In the WSJ article, they mention that Correlation Ventures trained their AI on data from 100,000 financing rounds, so in this section, we'll look at various VC and PE datasets that could be used for training a model.
With over 625,000 companies, Crunchbase Data is one of the most comprehensive VC databases. The platform offers developers either REST API access or a daily CSV export that can be used either in an application or for analysis and model building.
Pitchbook is another one of the most widely used databases for VC and private equity data. With their API you've got access to more than enough private market data to build an ML model.
CB Insights is a tech market intelligence platform that analyzes millions of data points on venture capital, startups, patents, and investor activity. In addition to their massive database, CB insights also uses natural language processing (NLP) to analyze text data, data visualization, and predictive analytics to predict emerging trends.
Finally, since there is usually less financial data available on early-stage companies, VCs are often making investments based on the experience of the team. In order to build models based on the people behind the company, Coresignal is an interesting alternative data provider that provides data on millions of professionals globally.
VC & ML Papers
Now that we've looked at a few datasets that could be used, let's review a few interesting papers on the topic of machine learning in venture capital.
This paper uses a dataset from Crunchbase to develop an ML model they call CapitalVX, which predicts the outcomes of startups, i.e. whether they will successfully exit through an IPO or acquisition, fail, or remain private. Their model was able to achieve an out-of-sample accuracy of startup outcomes between 80-89%. As the authors write:
This research suggests that VC/PE firms may be able to benefit from using machine learning to screen potential investments using publicly available information, diverting this time instead into mentoring and monitoring the investments they make.
Instead of simply trying to predict two classes of exists—being acquired or IPOing—this paper ties to predict more possible startup outcomes including future funding rounds or the closure of the company. The paper uses a dataset of over 120,000 companies and analyzes the performance of several machine learning algorithms to predict the performance over a 3-year time period.
This paper seeks to predict valuation step-up multiples in subsequent funding rounds of VC-backed US companies using data from Pitchbook. The authors use a regression-based model and a fully connected 10-layer neural network to predict future valuation step-ups. Their results showed that deep learning techniques did outperform statistical inference models such as linear regression.

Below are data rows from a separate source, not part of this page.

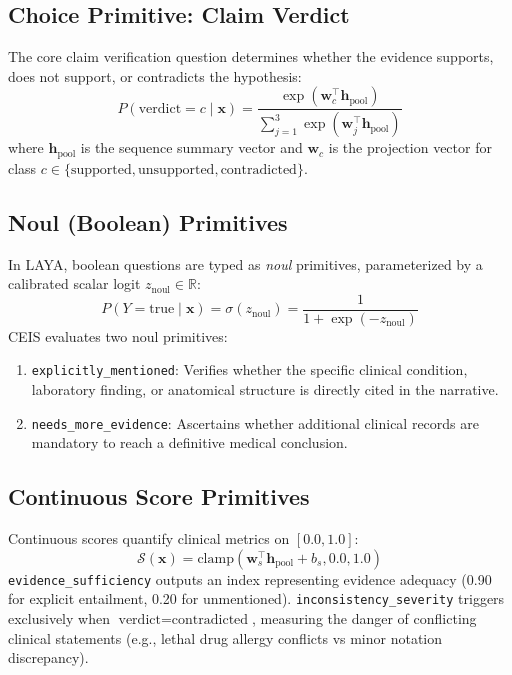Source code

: \documentclass[10pt,conference]{IEEEtran}
\begin{document}
\subsection{Choice Primitive: Claim Verdict}
The core claim verification question determines whether the evidence supports, does not support, or contradicts the hypothesis:
\begin{equation}
P(\text{verdict} = c \mid \mathbf{x}) = \frac{\exp(\mathbf{w}_c^\top \mathbf{h}_{\text{pool}})}{\sum_{j=1}^3 \exp(\mathbf{w}_j^\top \mathbf{h}_{\text{pool}})}
\end{equation}
where $\mathbf{h}_{\text{pool}}$ is the sequence summary vector and $\mathbf{w}_c$ is the projection vector for class $c \in \{\text{supported}, \text{unsupported}, \text{contradicted}\}$.

\subsection{Noul (Boolean) Primitives}
In LAYA, boolean questions are typed as \textit{noul} primitives, parameterized by a calibrated scalar logit $z_{\text{noul}} \in \mathbb{R}$:
\begin{equation}
P(Y = \text{true} \mid \mathbf{x}) = \sigma(z_{\text{noul}}) = \frac{1}{1 + \exp(-z_{\text{noul}})}
\end{equation}
CEIS evaluates two noul primitives:
\begin{enumerate}
    \item \texttt{explicitly\_mentioned}: Verifies whether the specific clinical condition, laboratory finding, or anatomical structure is directly cited in the narrative.
    \item \texttt{needs\_more\_evidence}: Ascertains whether additional clinical records are mandatory to reach a definitive medical conclusion.
\end{enumerate}

\subsection{Continuous Score Primitives}
Continuous scores quantify clinical metrics on $[0.0, 1.0]$:
\begin{equation}
\mathcal{S}(\mathbf{x}) = \text{clamp}\left(\mathbf{w}_s^\top \mathbf{h}_{\text{pool}} + b_s, 0.0, 1.0\right)
\end{equation}
\texttt{evidence\_sufficiency} outputs an index representing evidence adequacy (0.90 for explicit entailment, 0.20 for unmentioned). \texttt{inconsistency\_severity} triggers exclusively when $\text{verdict} = \text{contradicted}$, measuring the danger of conflicting clinical statements (e.g., lethal drug allergy conflicts vs minor notation discrepancy).
\end{document}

Summary: AI and Machine Learning in Venture Capital
In summary, it's clear that the venture capital investment process will shift from a largely manual, gut-driven approach to incorporate data science and machine learning in some capacity. Given the access to massive datasets of early-stage companies mentioned above, it makes sense that machine learning methods can improve VC investing by filtering companies, uncovering new opportunities, and tracking existing portfolio companies. If Gartner's prediction is correct that 75% of all venture capital investment decisions will use data science and machine learning by 2025, this clearly presents a massive shift and opportunity in the industry that will be interesting to watch unfold.